Problem: Output the data below line for line, exactly, up to and including the line where "- **Langages de" appears.

Dataset content:
§ §
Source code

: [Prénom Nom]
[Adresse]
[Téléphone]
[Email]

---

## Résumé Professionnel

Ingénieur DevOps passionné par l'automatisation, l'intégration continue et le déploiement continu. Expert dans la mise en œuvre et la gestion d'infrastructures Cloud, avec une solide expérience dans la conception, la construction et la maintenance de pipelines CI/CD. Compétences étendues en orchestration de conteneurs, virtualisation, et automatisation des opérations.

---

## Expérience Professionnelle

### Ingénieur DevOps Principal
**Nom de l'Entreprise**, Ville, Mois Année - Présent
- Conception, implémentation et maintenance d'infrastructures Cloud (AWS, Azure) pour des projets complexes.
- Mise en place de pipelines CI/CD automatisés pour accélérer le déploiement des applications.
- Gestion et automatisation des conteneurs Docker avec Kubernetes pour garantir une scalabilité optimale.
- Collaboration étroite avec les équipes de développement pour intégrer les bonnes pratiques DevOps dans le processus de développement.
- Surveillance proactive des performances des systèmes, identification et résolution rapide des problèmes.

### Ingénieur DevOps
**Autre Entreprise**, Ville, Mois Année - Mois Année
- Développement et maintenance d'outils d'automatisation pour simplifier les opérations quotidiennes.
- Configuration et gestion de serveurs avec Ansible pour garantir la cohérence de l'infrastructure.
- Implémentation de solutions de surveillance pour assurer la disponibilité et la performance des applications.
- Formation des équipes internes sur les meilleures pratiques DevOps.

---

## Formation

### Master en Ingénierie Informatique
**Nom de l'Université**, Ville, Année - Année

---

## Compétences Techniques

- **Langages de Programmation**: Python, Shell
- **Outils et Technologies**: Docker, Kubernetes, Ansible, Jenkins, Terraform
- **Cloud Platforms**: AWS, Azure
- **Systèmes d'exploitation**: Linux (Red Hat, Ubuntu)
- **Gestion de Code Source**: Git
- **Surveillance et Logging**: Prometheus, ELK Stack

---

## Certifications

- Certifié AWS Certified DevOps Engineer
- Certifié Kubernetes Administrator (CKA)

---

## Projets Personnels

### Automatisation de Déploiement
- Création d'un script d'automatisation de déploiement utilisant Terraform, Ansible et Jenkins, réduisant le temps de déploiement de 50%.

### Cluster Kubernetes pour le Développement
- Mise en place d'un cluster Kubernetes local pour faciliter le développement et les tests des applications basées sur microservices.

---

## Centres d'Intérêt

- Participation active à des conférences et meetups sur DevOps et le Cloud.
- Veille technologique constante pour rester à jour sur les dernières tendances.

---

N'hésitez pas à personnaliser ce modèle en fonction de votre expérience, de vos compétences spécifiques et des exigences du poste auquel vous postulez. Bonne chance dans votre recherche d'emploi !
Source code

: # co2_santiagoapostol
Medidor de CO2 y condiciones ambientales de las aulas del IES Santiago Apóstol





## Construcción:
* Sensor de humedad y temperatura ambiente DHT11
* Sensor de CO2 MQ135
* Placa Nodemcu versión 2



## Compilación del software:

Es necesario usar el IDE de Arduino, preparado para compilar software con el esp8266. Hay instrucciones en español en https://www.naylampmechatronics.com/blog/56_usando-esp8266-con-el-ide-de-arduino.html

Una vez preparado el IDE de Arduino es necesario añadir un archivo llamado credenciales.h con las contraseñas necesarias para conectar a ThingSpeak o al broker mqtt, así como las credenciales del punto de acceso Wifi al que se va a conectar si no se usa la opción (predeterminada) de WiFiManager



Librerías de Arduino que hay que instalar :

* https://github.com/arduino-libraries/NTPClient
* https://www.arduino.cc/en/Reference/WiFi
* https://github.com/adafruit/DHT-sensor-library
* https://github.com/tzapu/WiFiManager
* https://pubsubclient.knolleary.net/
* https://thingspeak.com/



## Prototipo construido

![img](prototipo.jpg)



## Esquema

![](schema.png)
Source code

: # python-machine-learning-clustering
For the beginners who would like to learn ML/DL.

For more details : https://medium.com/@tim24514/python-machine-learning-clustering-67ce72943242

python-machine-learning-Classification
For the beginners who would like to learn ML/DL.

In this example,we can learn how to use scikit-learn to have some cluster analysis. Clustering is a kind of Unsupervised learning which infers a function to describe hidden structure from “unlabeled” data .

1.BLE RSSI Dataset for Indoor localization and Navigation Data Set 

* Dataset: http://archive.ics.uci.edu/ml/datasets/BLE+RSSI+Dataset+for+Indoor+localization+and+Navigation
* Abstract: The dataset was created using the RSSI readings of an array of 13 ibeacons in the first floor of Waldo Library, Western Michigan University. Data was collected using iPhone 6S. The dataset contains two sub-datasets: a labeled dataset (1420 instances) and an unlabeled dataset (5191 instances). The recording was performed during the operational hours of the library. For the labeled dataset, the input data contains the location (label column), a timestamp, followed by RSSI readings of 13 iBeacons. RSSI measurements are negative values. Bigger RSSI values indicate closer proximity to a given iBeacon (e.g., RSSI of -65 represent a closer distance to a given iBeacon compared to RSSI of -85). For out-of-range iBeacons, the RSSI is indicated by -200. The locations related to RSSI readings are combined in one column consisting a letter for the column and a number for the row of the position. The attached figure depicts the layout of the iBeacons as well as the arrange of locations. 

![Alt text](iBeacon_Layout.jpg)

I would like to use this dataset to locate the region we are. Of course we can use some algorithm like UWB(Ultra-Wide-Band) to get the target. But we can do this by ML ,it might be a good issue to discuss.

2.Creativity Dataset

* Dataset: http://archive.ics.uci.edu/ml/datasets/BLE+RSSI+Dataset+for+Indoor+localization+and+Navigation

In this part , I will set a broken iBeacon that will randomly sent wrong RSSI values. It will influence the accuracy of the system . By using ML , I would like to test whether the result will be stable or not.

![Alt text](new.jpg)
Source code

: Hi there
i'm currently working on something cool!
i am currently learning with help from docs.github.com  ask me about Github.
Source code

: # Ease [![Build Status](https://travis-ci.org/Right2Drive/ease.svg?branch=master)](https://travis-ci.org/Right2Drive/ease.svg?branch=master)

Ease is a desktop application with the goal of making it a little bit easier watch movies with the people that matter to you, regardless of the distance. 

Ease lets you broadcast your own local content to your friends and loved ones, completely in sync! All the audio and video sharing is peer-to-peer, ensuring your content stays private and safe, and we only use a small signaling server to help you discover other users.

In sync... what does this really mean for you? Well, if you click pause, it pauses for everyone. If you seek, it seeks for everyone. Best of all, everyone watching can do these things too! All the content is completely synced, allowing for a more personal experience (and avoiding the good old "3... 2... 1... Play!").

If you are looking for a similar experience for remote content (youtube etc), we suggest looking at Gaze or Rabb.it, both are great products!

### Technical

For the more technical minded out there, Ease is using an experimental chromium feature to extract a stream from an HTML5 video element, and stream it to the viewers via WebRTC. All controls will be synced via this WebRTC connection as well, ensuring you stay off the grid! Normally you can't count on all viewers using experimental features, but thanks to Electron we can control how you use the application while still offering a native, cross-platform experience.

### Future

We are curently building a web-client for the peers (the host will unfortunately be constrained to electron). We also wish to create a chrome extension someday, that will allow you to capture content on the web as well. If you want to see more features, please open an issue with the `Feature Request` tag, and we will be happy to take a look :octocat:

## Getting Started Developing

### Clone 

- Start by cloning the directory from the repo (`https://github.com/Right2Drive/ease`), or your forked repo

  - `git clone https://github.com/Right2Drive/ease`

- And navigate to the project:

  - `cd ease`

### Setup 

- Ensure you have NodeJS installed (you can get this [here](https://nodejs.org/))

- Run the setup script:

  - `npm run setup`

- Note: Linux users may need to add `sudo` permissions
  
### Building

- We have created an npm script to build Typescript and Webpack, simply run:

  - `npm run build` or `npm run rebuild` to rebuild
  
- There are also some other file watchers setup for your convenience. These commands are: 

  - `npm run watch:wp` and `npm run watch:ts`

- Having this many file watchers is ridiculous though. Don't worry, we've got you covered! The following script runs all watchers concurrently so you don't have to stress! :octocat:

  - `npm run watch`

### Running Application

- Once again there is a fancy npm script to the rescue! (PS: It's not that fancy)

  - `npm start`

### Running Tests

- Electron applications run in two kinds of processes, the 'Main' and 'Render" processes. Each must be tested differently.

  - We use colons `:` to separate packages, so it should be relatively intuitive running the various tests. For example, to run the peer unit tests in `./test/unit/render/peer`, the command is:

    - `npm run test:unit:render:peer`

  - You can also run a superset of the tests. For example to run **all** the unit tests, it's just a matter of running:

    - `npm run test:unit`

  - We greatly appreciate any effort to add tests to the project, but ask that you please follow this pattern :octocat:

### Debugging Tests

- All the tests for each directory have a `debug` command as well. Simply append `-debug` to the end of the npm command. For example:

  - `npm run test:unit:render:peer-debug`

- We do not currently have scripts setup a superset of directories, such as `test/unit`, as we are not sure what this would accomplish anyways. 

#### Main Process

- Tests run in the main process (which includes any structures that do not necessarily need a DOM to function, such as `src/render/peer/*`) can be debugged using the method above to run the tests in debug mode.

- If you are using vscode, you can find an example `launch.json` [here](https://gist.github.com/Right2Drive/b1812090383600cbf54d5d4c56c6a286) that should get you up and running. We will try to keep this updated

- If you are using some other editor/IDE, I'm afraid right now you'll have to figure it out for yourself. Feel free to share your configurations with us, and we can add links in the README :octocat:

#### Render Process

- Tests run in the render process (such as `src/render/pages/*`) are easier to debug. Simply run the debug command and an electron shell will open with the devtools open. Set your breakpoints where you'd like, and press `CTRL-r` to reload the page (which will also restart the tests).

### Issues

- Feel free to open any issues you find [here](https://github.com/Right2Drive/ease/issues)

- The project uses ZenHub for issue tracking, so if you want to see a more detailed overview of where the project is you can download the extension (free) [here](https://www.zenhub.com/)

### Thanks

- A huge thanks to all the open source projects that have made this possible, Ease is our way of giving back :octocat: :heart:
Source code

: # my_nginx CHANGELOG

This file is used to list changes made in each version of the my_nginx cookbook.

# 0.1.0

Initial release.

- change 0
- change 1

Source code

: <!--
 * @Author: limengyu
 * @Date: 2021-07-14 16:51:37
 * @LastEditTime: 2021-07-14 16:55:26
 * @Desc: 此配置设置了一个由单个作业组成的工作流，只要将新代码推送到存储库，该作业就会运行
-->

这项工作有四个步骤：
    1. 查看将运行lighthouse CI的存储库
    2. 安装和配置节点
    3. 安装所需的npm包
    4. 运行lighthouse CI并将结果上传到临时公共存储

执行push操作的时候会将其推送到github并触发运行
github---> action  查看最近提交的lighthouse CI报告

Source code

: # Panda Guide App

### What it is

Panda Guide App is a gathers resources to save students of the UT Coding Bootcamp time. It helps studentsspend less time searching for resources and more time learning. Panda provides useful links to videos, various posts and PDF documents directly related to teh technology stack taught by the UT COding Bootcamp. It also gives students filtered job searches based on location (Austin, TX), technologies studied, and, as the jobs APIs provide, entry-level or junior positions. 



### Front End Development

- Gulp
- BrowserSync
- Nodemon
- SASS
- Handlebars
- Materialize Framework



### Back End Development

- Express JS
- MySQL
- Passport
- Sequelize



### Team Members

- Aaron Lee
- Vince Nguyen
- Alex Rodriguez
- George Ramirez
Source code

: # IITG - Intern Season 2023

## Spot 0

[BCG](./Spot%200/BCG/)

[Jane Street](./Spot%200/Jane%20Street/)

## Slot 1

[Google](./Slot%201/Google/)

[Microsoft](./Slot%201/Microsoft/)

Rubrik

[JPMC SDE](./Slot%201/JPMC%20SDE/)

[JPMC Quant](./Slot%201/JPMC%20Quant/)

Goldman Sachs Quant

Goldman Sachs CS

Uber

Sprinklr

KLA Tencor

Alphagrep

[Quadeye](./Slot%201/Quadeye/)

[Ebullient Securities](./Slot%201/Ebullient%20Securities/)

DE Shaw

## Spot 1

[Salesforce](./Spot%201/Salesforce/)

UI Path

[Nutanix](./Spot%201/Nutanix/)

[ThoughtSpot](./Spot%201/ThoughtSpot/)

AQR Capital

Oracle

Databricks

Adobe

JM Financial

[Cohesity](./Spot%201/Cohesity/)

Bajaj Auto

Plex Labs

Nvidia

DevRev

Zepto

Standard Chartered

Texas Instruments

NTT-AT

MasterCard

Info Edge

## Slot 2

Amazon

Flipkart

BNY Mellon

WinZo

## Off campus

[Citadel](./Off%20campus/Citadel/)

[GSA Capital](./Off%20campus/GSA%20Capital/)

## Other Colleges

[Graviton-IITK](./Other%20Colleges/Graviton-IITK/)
§ §
Your response:
Source code

: [Prénom Nom]
[Adresse]
[Téléphone]
[Email]

---

## Résumé Professionnel

Ingénieur DevOps passionné par l'automatisation, l'intégration continue et le déploiement continu. Expert dans la mise en œuvre et la gestion d'infrastructures Cloud, avec une solide expérience dans la conception, la construction et la maintenance de pipelines CI/CD. Compétences étendues en orchestration de conteneurs, virtualisation, et automatisation des opérations.

---

## Expérience Professionnelle

### Ingénieur DevOps Principal
**Nom de l'Entreprise**, Ville, Mois Année - Présent
- Conception, implémentation et maintenance d'infrastructures Cloud (AWS, Azure) pour des projets complexes.
- Mise en place de pipelines CI/CD automatisés pour accélérer le déploiement des applications.
- Gestion et automatisation des conteneurs Docker avec Kubernetes pour garantir une scalabilité optimale.
- Collaboration étroite avec les équipes de développement pour intégrer les bonnes pratiques DevOps dans le processus de développement.
- Surveillance proactive des performances des systèmes, identification et résolution rapide des problèmes.

### Ingénieur DevOps
**Autre Entreprise**, Ville, Mois Année - Mois Année
- Développement et maintenance d'outils d'automatisation pour simplifier les opérations quotidiennes.
- Configuration et gestion de serveurs avec Ansible pour garantir la cohérence de l'infrastructure.
- Implémentation de solutions de surveillance pour assurer la disponibilité et la performance des applications.
- Formation des équipes internes sur les meilleures pratiques DevOps.

---

## Formation

### Master en Ingénierie Informatique
**Nom de l'Université**, Ville, Année - Année

---

## Compétences Techniques

- **Langages de Programmation**: Python, Shell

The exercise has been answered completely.